The disadvantages, yes you may see some salt dried up on a splashed area, big deal wash it off, very easy. You will not have to remember to get more chlorine, so find another way to exercise your mind. Bottom line they work and have worked for the past 25 years, difference now is they are very reliable thanks to hi-tech electronics and hi-tech metals. These units are the best kept secret in our pool industry.

I agree with 2 answers up with the exception that in most and I emphasize most cases the amount of Cyanuric acid in either Di-chlor or Tri-chlor tablets will not bring the levels up beyond 50-70PPm causing your chlorine to become less effective. You could also say that it benefits the chemical companies to use salt because you are creating a higher ph chlorine then you are with Di-chlor and they get to sell Ph reducers. Look it all comes down to what your comfortable with. Salt water pools are chlorine pools with a softer feel. Personally I hate softeners used on showers. You are going to pay $ to maintain a pool and always comes out to about the same. I personally believe that in more filtration time and and a little less chemicals but I would pay for it with electricity. Chlorine when used properly and being educated on the base chemicals (Ph, Alk, and Calcium) should be easy and irritation free. Also all this changes when we start talking about indoor pools. Salt would be the preference. The only true disadvantage to using salt systems is with chemical automation systems. It is possible, but has to be looked at carefully as the generator can distort the sensor readings. I don't agree that it is the best kept seceret in the Pool industry. How many things have been the next best thing: Ozone, UV, Ions, Baquacil, and the list goes on. All have good purposes but in general are not the answer to replacing chlorine. All these things are still getting compared to chlorine after all these years. I guess time will tell.


Bottom line is this. SWGs are NOT new technology, they have been around since the 60's. They were originally developed in Australia and are now in use in over 80% of the pools there. They have only become popular in the US in the past 10 years. If they did not work as claimed the technology would NOT have lasted as long as it has. There are some localized issues with damage to some natural decorative stone used in pools (in parts of Texas and Arizona) but these definitely seem to be regional and are, IMHO, because of improper selecton of building materials. There have been some cost comparisons of SWGs and manual chlorination and SWGs actually come out better.

There is a lot of misinformation in your last post. The talk about calcium scaling has nothing to do with salt. High calcium levels cause scaling, period. That is why water balancing and maintaing proper pH is important in any kind of pool.

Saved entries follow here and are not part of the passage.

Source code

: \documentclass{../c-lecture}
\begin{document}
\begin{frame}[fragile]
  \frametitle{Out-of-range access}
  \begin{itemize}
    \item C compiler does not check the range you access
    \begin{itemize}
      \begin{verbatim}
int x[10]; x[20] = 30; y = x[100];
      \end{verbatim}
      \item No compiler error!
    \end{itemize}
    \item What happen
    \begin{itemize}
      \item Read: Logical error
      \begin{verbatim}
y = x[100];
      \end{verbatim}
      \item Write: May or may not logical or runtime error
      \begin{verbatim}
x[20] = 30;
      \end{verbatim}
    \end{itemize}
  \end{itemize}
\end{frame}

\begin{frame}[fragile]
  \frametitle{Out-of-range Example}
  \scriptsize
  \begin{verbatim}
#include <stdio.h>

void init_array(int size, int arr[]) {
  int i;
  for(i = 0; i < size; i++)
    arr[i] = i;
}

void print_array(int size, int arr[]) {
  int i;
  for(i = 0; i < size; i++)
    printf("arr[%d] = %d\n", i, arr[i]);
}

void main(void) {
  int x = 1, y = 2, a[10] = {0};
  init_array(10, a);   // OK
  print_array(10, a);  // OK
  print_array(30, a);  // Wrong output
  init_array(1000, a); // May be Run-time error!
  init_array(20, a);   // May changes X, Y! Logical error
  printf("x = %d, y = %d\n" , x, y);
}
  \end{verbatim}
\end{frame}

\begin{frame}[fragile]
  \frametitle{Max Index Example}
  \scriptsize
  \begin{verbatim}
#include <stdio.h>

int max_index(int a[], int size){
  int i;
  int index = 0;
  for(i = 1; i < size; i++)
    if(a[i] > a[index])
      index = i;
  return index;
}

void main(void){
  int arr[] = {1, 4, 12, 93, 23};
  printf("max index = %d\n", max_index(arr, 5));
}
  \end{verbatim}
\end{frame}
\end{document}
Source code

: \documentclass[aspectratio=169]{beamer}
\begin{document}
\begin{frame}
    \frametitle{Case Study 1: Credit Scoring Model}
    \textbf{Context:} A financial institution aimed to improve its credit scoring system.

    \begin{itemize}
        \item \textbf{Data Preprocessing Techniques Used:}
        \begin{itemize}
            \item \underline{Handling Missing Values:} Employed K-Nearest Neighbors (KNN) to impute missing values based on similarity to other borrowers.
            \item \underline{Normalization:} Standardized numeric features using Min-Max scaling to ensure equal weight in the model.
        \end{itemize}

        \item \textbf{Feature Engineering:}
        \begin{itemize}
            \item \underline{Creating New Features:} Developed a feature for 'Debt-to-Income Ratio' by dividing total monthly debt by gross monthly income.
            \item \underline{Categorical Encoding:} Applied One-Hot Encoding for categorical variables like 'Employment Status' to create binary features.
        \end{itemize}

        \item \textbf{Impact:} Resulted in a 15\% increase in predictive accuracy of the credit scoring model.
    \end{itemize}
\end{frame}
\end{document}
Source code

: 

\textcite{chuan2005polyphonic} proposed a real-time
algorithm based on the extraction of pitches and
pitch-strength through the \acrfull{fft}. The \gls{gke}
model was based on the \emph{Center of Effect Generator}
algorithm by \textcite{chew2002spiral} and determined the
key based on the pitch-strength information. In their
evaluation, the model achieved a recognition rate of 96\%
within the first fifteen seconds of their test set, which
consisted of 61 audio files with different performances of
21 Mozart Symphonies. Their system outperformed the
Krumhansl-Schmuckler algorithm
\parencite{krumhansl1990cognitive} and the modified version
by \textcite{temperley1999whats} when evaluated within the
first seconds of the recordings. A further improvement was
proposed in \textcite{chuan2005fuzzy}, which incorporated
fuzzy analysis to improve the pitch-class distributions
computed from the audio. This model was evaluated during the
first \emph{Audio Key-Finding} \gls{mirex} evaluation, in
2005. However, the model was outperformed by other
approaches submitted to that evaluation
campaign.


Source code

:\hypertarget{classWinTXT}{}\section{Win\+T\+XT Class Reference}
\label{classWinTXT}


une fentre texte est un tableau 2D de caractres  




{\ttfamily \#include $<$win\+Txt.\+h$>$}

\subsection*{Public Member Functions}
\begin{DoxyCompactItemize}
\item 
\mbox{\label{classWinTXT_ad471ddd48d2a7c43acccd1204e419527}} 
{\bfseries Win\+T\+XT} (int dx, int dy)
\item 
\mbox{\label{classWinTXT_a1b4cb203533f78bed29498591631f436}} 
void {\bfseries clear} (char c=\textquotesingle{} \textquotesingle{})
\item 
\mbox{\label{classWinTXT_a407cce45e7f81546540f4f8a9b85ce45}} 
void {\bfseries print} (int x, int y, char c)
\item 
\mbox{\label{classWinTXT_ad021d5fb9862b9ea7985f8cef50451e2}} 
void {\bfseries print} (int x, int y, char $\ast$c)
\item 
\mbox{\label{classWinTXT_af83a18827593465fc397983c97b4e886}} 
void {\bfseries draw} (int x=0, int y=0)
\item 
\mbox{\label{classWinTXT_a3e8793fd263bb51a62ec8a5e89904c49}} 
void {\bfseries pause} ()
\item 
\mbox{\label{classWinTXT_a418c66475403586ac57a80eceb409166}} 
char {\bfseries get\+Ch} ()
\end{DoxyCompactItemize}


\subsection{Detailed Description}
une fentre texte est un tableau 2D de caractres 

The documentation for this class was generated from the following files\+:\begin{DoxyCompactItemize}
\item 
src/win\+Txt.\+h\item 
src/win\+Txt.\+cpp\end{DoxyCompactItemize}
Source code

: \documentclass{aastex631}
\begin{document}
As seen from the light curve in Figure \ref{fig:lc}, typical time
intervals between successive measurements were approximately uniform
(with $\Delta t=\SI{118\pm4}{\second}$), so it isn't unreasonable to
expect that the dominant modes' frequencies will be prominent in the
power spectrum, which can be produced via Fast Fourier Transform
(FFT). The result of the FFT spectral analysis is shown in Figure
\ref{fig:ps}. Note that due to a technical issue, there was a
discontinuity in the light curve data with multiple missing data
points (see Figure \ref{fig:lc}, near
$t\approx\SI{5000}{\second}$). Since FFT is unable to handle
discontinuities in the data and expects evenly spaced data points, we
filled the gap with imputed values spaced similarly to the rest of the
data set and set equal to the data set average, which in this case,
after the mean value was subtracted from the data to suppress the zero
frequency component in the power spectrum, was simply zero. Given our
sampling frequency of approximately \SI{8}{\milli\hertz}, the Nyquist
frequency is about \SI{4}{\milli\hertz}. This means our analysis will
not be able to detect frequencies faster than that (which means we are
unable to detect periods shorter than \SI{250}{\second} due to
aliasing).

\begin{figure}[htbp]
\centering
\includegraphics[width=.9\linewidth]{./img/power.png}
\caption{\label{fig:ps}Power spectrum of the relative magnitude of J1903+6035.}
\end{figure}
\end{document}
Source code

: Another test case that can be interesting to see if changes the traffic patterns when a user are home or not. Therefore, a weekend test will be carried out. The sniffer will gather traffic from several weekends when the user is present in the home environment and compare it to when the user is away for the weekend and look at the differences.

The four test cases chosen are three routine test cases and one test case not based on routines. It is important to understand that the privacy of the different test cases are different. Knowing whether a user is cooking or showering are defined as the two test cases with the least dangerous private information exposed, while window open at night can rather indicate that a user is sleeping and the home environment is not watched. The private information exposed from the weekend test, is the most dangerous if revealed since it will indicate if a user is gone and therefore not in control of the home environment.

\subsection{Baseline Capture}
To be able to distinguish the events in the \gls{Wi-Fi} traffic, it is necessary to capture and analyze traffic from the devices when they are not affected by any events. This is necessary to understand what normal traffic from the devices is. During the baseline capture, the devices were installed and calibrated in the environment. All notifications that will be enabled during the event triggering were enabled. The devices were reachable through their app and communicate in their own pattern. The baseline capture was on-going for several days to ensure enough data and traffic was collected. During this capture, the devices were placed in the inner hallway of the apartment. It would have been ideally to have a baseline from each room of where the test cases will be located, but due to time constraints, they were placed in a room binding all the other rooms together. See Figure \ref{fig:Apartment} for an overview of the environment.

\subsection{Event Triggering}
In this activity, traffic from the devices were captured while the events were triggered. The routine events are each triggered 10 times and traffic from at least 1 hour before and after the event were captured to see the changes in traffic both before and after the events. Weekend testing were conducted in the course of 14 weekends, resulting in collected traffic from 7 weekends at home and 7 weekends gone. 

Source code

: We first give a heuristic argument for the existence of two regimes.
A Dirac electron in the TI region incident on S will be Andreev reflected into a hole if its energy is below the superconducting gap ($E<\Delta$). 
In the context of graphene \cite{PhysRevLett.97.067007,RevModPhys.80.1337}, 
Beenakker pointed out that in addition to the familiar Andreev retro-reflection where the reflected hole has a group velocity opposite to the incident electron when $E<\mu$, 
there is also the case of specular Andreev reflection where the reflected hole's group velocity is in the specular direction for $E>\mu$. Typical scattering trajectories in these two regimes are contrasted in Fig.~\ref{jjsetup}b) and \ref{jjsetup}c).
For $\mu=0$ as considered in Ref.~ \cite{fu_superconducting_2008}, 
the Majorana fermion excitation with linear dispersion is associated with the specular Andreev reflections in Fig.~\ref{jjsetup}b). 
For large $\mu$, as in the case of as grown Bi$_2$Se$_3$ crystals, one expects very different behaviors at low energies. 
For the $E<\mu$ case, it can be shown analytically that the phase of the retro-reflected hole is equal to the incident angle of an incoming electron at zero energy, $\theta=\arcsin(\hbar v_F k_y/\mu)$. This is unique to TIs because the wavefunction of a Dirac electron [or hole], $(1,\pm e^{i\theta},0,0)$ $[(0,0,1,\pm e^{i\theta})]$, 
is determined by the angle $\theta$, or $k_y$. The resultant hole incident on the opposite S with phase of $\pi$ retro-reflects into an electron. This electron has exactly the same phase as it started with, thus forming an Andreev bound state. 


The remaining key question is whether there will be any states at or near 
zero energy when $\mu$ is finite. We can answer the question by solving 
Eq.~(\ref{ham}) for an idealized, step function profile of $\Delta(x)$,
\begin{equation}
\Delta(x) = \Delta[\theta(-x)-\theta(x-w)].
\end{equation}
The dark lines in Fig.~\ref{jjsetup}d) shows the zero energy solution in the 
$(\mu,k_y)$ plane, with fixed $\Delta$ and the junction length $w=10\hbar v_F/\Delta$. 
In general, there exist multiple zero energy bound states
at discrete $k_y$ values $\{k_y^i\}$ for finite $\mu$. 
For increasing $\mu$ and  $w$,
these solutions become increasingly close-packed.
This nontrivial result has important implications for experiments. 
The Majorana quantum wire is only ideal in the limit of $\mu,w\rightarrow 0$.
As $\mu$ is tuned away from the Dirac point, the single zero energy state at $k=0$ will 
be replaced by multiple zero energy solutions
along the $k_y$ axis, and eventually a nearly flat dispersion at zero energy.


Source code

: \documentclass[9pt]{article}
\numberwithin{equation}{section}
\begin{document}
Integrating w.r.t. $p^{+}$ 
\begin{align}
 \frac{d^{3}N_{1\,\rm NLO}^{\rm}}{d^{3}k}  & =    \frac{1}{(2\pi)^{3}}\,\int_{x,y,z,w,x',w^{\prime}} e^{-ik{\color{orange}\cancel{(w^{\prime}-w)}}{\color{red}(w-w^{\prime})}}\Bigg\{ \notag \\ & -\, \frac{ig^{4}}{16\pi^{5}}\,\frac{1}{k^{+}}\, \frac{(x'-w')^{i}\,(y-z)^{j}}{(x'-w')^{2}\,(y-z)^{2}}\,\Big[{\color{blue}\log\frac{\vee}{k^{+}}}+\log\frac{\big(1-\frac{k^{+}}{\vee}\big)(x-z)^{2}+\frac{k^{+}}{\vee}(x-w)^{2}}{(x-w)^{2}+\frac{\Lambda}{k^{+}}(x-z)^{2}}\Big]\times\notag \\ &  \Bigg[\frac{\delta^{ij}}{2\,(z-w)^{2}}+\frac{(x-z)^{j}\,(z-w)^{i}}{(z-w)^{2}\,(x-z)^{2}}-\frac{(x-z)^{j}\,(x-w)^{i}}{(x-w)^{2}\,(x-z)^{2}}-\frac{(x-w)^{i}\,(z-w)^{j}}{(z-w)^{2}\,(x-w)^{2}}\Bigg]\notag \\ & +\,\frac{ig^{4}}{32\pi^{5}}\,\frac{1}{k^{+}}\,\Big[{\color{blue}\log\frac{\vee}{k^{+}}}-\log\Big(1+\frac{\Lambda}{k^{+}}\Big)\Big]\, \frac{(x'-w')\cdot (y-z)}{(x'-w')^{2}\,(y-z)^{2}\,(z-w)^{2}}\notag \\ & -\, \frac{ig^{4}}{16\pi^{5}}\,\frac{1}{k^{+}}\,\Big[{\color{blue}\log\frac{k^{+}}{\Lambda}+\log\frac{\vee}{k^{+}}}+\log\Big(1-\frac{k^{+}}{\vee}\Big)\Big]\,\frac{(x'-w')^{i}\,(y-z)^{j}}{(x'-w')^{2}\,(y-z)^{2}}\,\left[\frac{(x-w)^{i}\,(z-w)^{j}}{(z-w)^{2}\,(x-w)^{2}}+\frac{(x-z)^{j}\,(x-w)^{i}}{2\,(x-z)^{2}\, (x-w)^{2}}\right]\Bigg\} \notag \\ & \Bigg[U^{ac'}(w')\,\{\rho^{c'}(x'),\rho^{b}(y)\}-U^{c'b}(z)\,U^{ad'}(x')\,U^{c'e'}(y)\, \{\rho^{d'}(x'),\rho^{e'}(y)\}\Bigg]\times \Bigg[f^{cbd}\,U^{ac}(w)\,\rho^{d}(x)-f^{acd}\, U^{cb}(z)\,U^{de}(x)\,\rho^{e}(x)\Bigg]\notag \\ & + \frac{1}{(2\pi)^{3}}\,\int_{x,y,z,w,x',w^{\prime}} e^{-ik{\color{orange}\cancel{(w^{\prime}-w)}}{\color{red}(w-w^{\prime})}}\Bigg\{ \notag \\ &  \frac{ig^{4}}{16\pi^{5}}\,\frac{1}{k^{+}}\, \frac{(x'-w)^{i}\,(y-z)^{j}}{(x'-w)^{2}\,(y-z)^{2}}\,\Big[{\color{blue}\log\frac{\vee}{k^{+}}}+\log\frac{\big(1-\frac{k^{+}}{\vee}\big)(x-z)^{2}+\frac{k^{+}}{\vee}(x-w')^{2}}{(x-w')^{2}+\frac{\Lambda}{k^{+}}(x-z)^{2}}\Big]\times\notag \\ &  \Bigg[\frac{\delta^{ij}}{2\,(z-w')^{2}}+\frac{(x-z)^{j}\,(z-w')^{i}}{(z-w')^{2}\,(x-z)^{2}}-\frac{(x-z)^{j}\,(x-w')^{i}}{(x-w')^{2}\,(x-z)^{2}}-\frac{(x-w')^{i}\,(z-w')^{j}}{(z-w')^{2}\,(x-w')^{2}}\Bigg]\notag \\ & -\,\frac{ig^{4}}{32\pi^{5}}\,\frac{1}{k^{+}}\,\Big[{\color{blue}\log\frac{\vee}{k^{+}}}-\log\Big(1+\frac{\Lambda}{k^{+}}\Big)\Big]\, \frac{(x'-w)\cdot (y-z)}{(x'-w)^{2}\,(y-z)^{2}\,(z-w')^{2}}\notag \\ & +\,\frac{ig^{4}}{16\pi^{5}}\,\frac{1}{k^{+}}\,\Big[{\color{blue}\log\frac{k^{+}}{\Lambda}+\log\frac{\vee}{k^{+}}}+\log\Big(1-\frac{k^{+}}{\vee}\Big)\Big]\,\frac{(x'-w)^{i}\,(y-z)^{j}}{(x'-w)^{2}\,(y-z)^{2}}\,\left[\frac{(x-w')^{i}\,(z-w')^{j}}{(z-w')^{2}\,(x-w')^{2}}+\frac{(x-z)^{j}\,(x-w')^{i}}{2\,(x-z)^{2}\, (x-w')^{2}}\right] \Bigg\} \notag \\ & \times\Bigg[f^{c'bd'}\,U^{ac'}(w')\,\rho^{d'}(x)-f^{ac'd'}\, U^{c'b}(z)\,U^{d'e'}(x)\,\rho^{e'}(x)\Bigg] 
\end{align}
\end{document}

Comparing a pool on trichlor to a salt pool is comparing apples to oranges. It would be more accurate to compare a salt pool to a pool on chlorine gas or liquid chlorine since this is what is actually being generated by the cell. Stabilized chlorine is a whole different animal and requires different maintenance methods and has more drawbacks than a salt pool or a pool using unstabilzed chlorine sources. Just ask anyone who has ever had to drain and refill their pool becuase it became overstabilized from exclusive use of trichlor and/or dichlor! I have seen pools on trichlor go from 0 ppm CYA to over 100 ppm CYA in less than a year, especially with cartridge filters that have become almost the norm in new pool installs these days.